Inside the Wonderfilled World of The Oreo Logo & Brand
In the world of cookies, Oreo has a special place of its own. For some, it’s an indulgent delight. Others find it a source of solace in their comfort food. Many cherish the nostalgia of their childhood, recalling the days of twisting, licking, and dunking Oreos into a glass of milk. Some even rediscover their inner child when sharing Oreos with their own kids. What does Oreo mean to you? Chances are, you resonate with these sentiments.
But how did a simple chocolate sandwich transform into a timeless treat? How has one brand managed to stand tall amid the constantly growing competition and for over a century, no less? The answer lies in intuitive marketing and the strength of the Oreo brand. These are the very reasons why the Oreo logo often grabs your attention first when navigating an aisle packed with cookies and treats.
Today, let’s go back in time exploring the incredible story of the Oreo logo and brand. And by the time we close the blog, you’ll be taking away valuable marketing and branding lessons from the Oreo brand.
- Oreo – a quick glimpse into its origins
- Decoding the details of the Oreo brand
- The Oreo brand’s recipe for success – applying the 4Ps of marketing
- Oreo’s iconic campaigns + marketing lessons
- Create your Oreo brand-inspired marketing and branding designs with KIMP
Oreo – a quick glimpse into its origins
The journey began in 1912 when the National Biscuit Company (now Nabisco) introduced the “Oreo Biscuit” to the world.
Back then, Nabisco came up with the idea for a Trio consisting of Oreo, Mother Goose Biscuits, and Veronese Biscuits which the brand sold as biscuits of the “highest class”. Fast forward to a century later, Oreo is the only one that managed to survive the market.

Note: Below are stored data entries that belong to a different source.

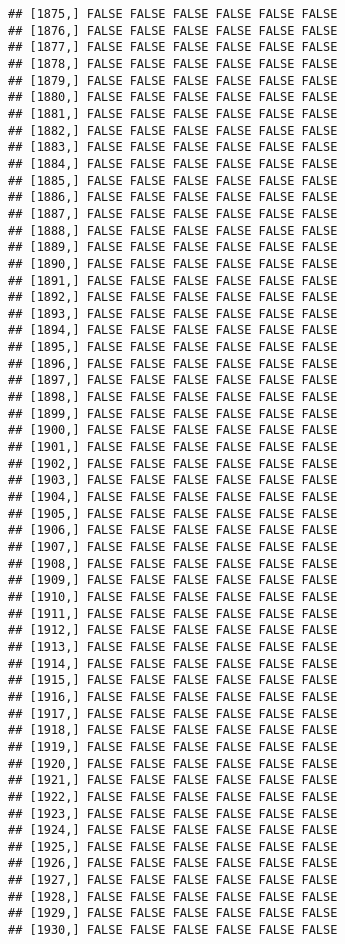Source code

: \documentclass[
]{article}
\begin{document}
\begin{verbatim}
## [1875,] FALSE FALSE FALSE FALSE FALSE FALSE
## [1876,] FALSE FALSE FALSE FALSE FALSE FALSE
## [1877,] FALSE FALSE FALSE FALSE FALSE FALSE
## [1878,] FALSE FALSE FALSE FALSE FALSE FALSE
## [1879,] FALSE FALSE FALSE FALSE FALSE FALSE
## [1880,] FALSE FALSE FALSE FALSE FALSE FALSE
## [1881,] FALSE FALSE FALSE FALSE FALSE FALSE
## [1882,] FALSE FALSE FALSE FALSE FALSE FALSE
## [1883,] FALSE FALSE FALSE FALSE FALSE FALSE
## [1884,] FALSE FALSE FALSE FALSE FALSE FALSE
## [1885,] FALSE FALSE FALSE FALSE FALSE FALSE
## [1886,] FALSE FALSE FALSE FALSE FALSE FALSE
## [1887,] FALSE FALSE FALSE FALSE FALSE FALSE
## [1888,] FALSE FALSE FALSE FALSE FALSE FALSE
## [1889,] FALSE FALSE FALSE FALSE FALSE FALSE
## [1890,] FALSE FALSE FALSE FALSE FALSE FALSE
## [1891,] FALSE FALSE FALSE FALSE FALSE FALSE
## [1892,] FALSE FALSE FALSE FALSE FALSE FALSE
## [1893,] FALSE FALSE FALSE FALSE FALSE FALSE
## [1894,] FALSE FALSE FALSE FALSE FALSE FALSE
## [1895,] FALSE FALSE FALSE FALSE FALSE FALSE
## [1896,] FALSE FALSE FALSE FALSE FALSE FALSE
## [1897,] FALSE FALSE FALSE FALSE FALSE FALSE
## [1898,] FALSE FALSE FALSE FALSE FALSE FALSE
## [1899,] FALSE FALSE FALSE FALSE FALSE FALSE
## [1900,] FALSE FALSE FALSE FALSE FALSE FALSE
## [1901,] FALSE FALSE FALSE FALSE FALSE FALSE
## [1902,] FALSE FALSE FALSE FALSE FALSE FALSE
## [1903,] FALSE FALSE FALSE FALSE FALSE FALSE
## [1904,] FALSE FALSE FALSE FALSE FALSE FALSE
## [1905,] FALSE FALSE FALSE FALSE FALSE FALSE
## [1906,] FALSE FALSE FALSE FALSE FALSE FALSE
## [1907,] FALSE FALSE FALSE FALSE FALSE FALSE
## [1908,] FALSE FALSE FALSE FALSE FALSE FALSE
## [1909,] FALSE FALSE FALSE FALSE FALSE FALSE
## [1910,] FALSE FALSE FALSE FALSE FALSE FALSE
## [1911,] FALSE FALSE FALSE FALSE FALSE FALSE
## [1912,] FALSE FALSE FALSE FALSE FALSE FALSE
## [1913,] FALSE FALSE FALSE FALSE FALSE FALSE
## [1914,] FALSE FALSE FALSE FALSE FALSE FALSE
## [1915,] FALSE FALSE FALSE FALSE FALSE FALSE
## [1916,] FALSE FALSE FALSE FALSE FALSE FALSE
## [1917,] FALSE FALSE FALSE FALSE FALSE FALSE
## [1918,] FALSE FALSE FALSE FALSE FALSE FALSE
## [1919,] FALSE FALSE FALSE FALSE FALSE FALSE
## [1920,] FALSE FALSE FALSE FALSE FALSE FALSE
## [1921,] FALSE FALSE FALSE FALSE FALSE FALSE
## [1922,] FALSE FALSE FALSE FALSE FALSE FALSE
## [1923,] FALSE FALSE FALSE FALSE FALSE FALSE
## [1924,] FALSE FALSE FALSE FALSE FALSE FALSE
## [1925,] FALSE FALSE FALSE FALSE FALSE FALSE
## [1926,] FALSE FALSE FALSE FALSE FALSE FALSE
## [1927,] FALSE FALSE FALSE FALSE FALSE FALSE
## [1928,] FALSE FALSE FALSE FALSE FALSE FALSE
## [1929,] FALSE FALSE FALSE FALSE FALSE FALSE
## [1930,] FALSE FALSE FALSE FALSE FALSE FALSE

\end{verbatim}
\end{document}
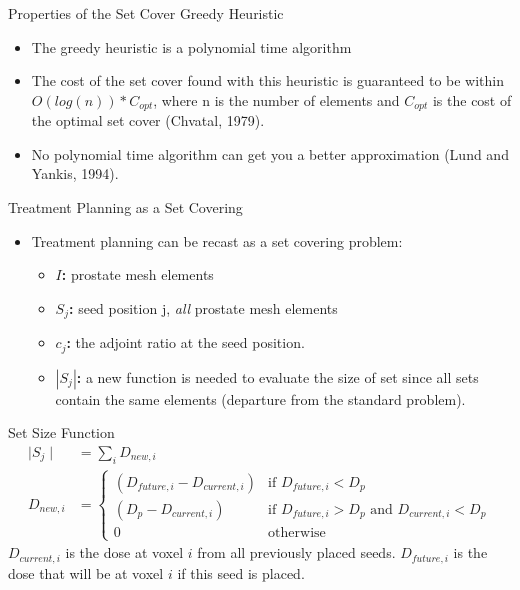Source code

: \documentclass{beamer}
\begin{document}
\begin{frame}{Properties of the Set Cover Greedy Heuristic}

  \begin{itemize}
    \item The greedy heuristic is a polynomial time algorithm
      \medskip
    \item The cost of the set cover found with this heuristic is guaranteed to
      be within $O(log(n))*C_{opt}$, where n is the number of elements and
      $C_{opt}$ is the cost of the optimal set cover (Chvatal, 1979).
      \medskip
    \item No polynomial time algorithm can get you a better approximation
      (Lund and Yankis, 1994).
  \end{itemize}

\end{frame}

\begin{frame}{Treatment Planning as a Set Covering}

  \begin{itemize}
    \item Treatment planning can be recast as a set covering problem:
      \medskip
      \begin{itemize}
        \item \textbf{$I$:} prostate mesh elements
        \item \textbf{${S_j}$:} seed position j, \textit{all} prostate mesh
          elements
        \item \textbf{$c_j$:} the adjoint ratio at the seed position.
        \item \textbf{$|S_j|$:} a new function is needed to evaluate the size 
          of set since all sets contain the same elements (departure from the 
          standard problem).
      \end{itemize}
  \end{itemize}

  \medskip

  \begin{beamerboxesrounded}[upper=boxheadcolor,lower=boxbodycolor,shadow=true]
    {Set Size Function}
    \begin{align}
      \mid S_j \mid & = \sum_{i}D_{new,i} \nonumber \\
      D_{new,i} & = 
      \begin{cases}
        (D_{future,i}-D_{current,i}) & \text{if } D_{future,i} < D_p \\
        (D_p - D_{current,i}) & \text{if } D_{future,i} > D_p \text{ and }
        D_{current,i} < D_p \\
        0 & \text{otherwise}
      \end{cases} \nonumber
    \end{align}
    $D_{current,i}$ is the dose at voxel $i$ from all previously placed seeds. 
    $D_{future,i}$ is the dose that will be at voxel $i$ if this seed is placed.
  \end{beamerboxesrounded}
  
\end{frame}
\end{document}

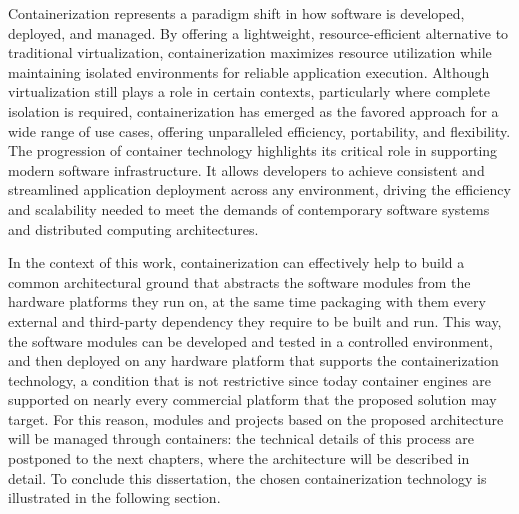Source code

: Containerization represents a paradigm shift in how software is developed, deployed, and managed. By offering a lightweight, resource-efficient alternative to traditional virtualization, containerization maximizes resource utilization while maintaining isolated environments for reliable application execution. Although virtualization still plays a role in certain contexts, particularly where complete isolation is required, containerization has emerged as the favored approach for a wide range of use cases, offering unparalleled efficiency, portability, and flexibility. The progression of container technology highlights its critical role in supporting modern software infrastructure. It allows developers to achieve consistent and streamlined application deployment across any environment, driving the efficiency and scalability needed to meet the demands of contemporary software systems and distributed computing architectures.

In the context of this work, containerization can effectively help to build a common architectural ground that abstracts the software modules from the hardware platforms they run on, at the same time packaging with them every external and third-party dependency they require to be built and run. This way, the software modules can be developed and tested in a controlled environment, and then deployed on any hardware platform that supports the containerization technology, a condition that is not restrictive since today container engines are supported on nearly every commercial platform that the proposed solution may target. For this reason, modules and projects based on the proposed architecture will be managed through containers: the technical details of this process are postponed to the next chapters, where the architecture will be described in detail. To conclude this dissertation, the chosen containerization technology is illustrated in the following section.

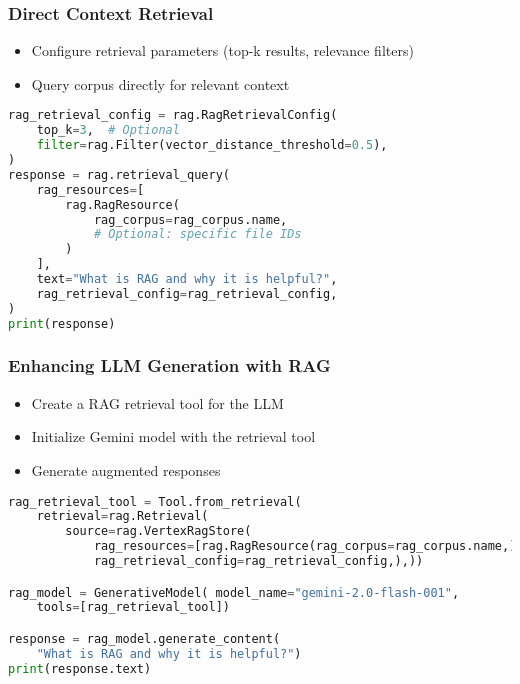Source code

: \begin{frame}[fragile]\frametitle{Direct Context Retrieval}
      \begin{itemize}
        \item Configure retrieval parameters (top-k results, relevance filters)
        \item Query corpus directly for relevant context
      \end{itemize}
		
        \begin{lstlisting}[language=python]
rag_retrieval_config = rag.RagRetrievalConfig(
    top_k=3,  # Optional
    filter=rag.Filter(vector_distance_threshold=0.5),
)
response = rag.retrieval_query(
    rag_resources=[
        rag.RagResource(
            rag_corpus=rag_corpus.name,
            # Optional: specific file IDs
        )
    ],
    text="What is RAG and why it is helpful?",
    rag_retrieval_config=rag_retrieval_config,
)
print(response)
        \end{lstlisting}
\end{frame}

\begin{frame}[fragile]\frametitle{Enhancing LLM Generation with RAG}
      \begin{itemize}
        \item Create a RAG retrieval tool for the LLM
        \item Initialize Gemini model with the retrieval tool
        \item Generate augmented responses
      \end{itemize}
		
      \begin{lstlisting}[language=python]
rag_retrieval_tool = Tool.from_retrieval(
    retrieval=rag.Retrieval(
        source=rag.VertexRagStore(
            rag_resources=[rag.RagResource(rag_corpus=rag_corpus.name,)],
            rag_retrieval_config=rag_retrieval_config,),))

rag_model = GenerativeModel( model_name="gemini-2.0-flash-001", 
    tools=[rag_retrieval_tool])

response = rag_model.generate_content(
    "What is RAG and why it is helpful?")
print(response.text)
      \end{lstlisting}
\end{frame}

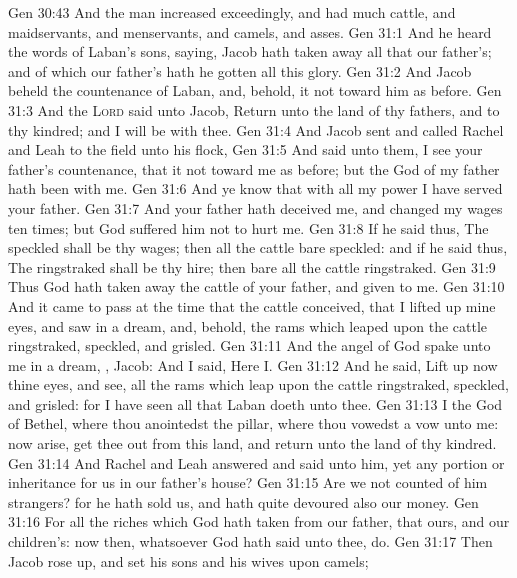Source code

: \vs Gen 30:43 And the man increased exceedingly, and had much cattle, and maidservants, and menservants, and camels, and asses.
\vs Gen 31:1 And he heard the words of Laban's sons, saying, Jacob hath taken away all that  our father's; and of  which  our father's hath he gotten all this glory.
\vs Gen 31:2 And Jacob beheld the countenance of Laban, and, behold, it  not toward him as before.
\vs Gen 31:3 And the \textsc{Lord} said unto Jacob, Return unto the land of thy fathers, and to thy kindred; and I will be with thee.
\vs Gen 31:4 And Jacob sent and called Rachel and Leah to the field unto his flock,
\vs Gen 31:5 And said unto them, I see your father's countenance, that it  not toward me as before; but the God of my father hath been with me.
\vs Gen 31:6 And ye know that with all my power I have served your father.
\vs Gen 31:7 And your father hath deceived me, and changed my wages ten times; but God suffered him not to hurt me.
\vs Gen 31:8 If he said thus, The speckled shall be thy wages; then all the cattle bare speckled: and if he said thus, The ringstraked shall be thy hire; then bare all the cattle ringstraked.
\vs Gen 31:9 Thus God hath taken away the cattle of your father, and given  to me.
\vs Gen 31:10 And it came to pass at the time that the cattle conceived, that I lifted up mine eyes, and saw in a dream, and, behold, the rams which leaped upon the cattle  ringstraked, speckled, and grisled.
\vs Gen 31:11 And the angel of God spake unto me in a dream, , Jacob: And I said, Here  I.
\vs Gen 31:12 And he said, Lift up now thine eyes, and see, all the rams which leap upon the cattle  ringstraked, speckled, and grisled: for I have seen all that Laban doeth unto thee.
\vs Gen 31:13 I  the God of Bethel, where thou anointedst the pillar,  where thou vowedst a vow unto me: now arise, get thee out from this land, and return unto the land of thy kindred.
\vs Gen 31:14 And Rachel and Leah answered and said unto him,  yet any portion or inheritance for us in our father's house?
\vs Gen 31:15 Are we not counted of him strangers? for he hath sold us, and hath quite devoured also our money.
\vs Gen 31:16 For all the riches which God hath taken from our father, that  ours, and our children's: now then, whatsoever God hath said unto thee, do.
\vs Gen 31:17 Then Jacob rose up, and set his sons and his wives upon camels;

Did you know? The street where Oreo cookies were originally created is now known as “Oreo Way”
One of the reasons why Oreo is so popular is that it popularized the concept of cookie sandwiches. But yes, Oreo was not the first one to introduce the idea. There was yet another brand called Hydrox that was making cookie sandwiches since 1908.
Nonetheless, Hydrox ceased operations in 2003, whereas Oreo has maintained its dominance in the market. This emphasizes that enduring competition is often more critical for long-term success than simply being the pioneer.
So, what was Oreo’s secret to survival? Let’s find out.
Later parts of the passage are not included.